■ **What you should do**:
Go through the records below and return each line that has "exploratory" in it.

(Collection entries)
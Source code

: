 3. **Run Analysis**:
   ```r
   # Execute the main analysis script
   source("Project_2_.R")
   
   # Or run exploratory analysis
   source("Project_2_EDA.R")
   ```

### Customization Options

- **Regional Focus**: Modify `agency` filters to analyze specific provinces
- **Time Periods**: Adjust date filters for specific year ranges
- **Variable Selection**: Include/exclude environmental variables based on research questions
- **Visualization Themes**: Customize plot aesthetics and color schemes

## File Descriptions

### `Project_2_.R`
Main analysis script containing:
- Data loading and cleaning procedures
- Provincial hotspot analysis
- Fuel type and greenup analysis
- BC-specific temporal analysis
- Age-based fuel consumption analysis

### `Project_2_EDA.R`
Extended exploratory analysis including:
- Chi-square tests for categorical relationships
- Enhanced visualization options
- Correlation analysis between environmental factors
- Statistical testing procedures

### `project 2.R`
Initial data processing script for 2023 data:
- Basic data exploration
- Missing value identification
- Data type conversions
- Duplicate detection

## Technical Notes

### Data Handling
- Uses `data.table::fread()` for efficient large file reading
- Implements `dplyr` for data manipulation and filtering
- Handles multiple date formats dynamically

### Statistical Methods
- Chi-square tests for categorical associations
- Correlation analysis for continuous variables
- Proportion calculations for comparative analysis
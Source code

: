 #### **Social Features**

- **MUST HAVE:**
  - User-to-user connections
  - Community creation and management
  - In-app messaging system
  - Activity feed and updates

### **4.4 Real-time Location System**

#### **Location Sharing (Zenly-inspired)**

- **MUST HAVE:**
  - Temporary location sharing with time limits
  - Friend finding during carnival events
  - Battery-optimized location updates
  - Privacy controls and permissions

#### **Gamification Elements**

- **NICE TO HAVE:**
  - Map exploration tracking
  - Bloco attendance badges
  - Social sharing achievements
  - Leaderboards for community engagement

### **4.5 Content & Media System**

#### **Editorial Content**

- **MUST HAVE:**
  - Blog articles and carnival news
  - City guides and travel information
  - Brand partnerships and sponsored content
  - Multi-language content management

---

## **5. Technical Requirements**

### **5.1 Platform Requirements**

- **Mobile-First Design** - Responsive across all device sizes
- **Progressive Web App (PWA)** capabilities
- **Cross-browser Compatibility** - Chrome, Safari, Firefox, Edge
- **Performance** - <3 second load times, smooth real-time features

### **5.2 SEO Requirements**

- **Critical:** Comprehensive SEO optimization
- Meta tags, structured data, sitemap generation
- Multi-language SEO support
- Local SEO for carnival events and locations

■ **Your solution**:
   # Or run exploratory analysis
Extended exploratory analysis including:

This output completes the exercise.